Cloud storage providers to face investigation by regulators
An investigation is to be launched into whether internet users are being charged unfairly when they use cloud storage services.
The Competition and Markets Authority (CMA) said some providers may be breaching consumer laws.
It will look into complaints that prices can go up after a customer has taken out a contract - or that the amount of data storage can be changed.
Earlier this year the ONS reported that 40% of UK adults now use cloud storage.
Users of lap-tops, mobiles and tablets are increasingly taking advantage of such services, to store photos, documents, TV programmes and films.
By storing such files in the cloud, rather than on the device itself, users get more memory, and the ability to access them from anywhere in the world.
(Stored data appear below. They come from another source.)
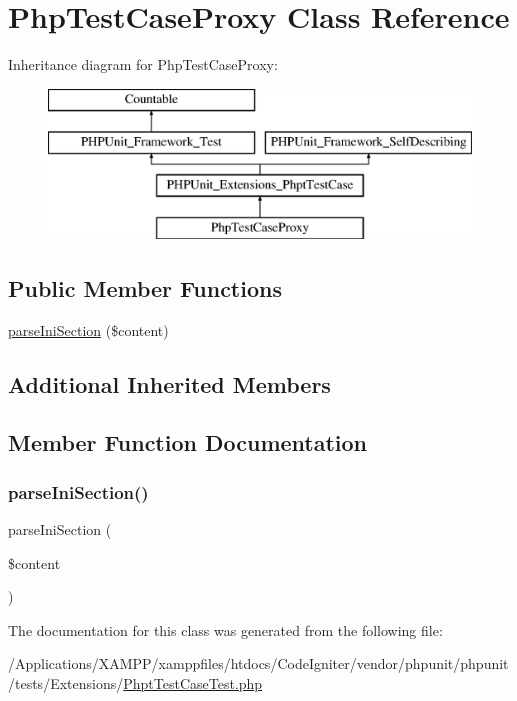 \hypertarget{class_php_test_case_proxy}{}\section{Php\+Test\+Case\+Proxy Class Reference}
\label{class_php_test_case_proxy}
Inheritance diagram for Php\+Test\+Case\+Proxy\+:\begin{figure}[H]
\begin{center}
\leavevmode
\includegraphics[height=4.000000cm]{class_php_test_case_proxy}
\end{center}
\end{figure}
\subsection*{Public Member Functions}
\begin{DoxyCompactItemize}
\item 
\mbox{\hyperlink{class_php_test_case_proxy_ad069d30738c82a20b6241c92e4dfa747}{parse\+Ini\+Section}} (\$content)
\end{DoxyCompactItemize}
\subsection*{Additional Inherited Members}


\subsection{Member Function Documentation}
\mbox{\label{class_php_test_case_proxy_ad069d30738c82a20b6241c92e4dfa747}} 
\subsubsection{\texorpdfstring{parse\+Ini\+Section()}{parseIniSection()}}
{\footnotesize\ttfamily parse\+Ini\+Section (\begin{DoxyParamCaption}\item[{}]{\$content }\end{DoxyParamCaption})}



The documentation for this class was generated from the following file\+:\begin{DoxyCompactItemize}
\item 
/\+Applications/\+X\+A\+M\+P\+P/xamppfiles/htdocs/\+Code\+Igniter/vendor/phpunit/phpunit/tests/\+Extensions/\mbox{\hyperlink{_phpt_test_case_test_8php}{Phpt\+Test\+Case\+Test.\+php}}\end{DoxyCompactItemize}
Usually cloud storage providers offer a certain amount of memory for free, but can charge up to £40 a month for extra gigabytes.
Amongst the biggest providers are Dropbox, Google Drive and Apple's iCloud.
The CMA said it was particularly concerned about:
- Unexpected price increases, after a contract has been taken out
- Changes or reductions to unlimited storage capacity deals
- Consumers' data being lost or deleted
- How contracts are automatically renewed at the end of the period
- What happens to consumers' data when they cancel a contract
"If our review finds breaches of consumer protection laws, we will take further action to address these," said Nisha Arora, the CMA's senior director for consumer.
That could include "enforcement action using our consumer law powers, seeking voluntary change from the sector, or providing guidance to business or consumers."
The law on price transparency has been tightened since the Consumer Rights Act came into force on 1 October.
The CMA's consultation on the issue will be open until 15 January 2016, with an initial report on its findings expected in May.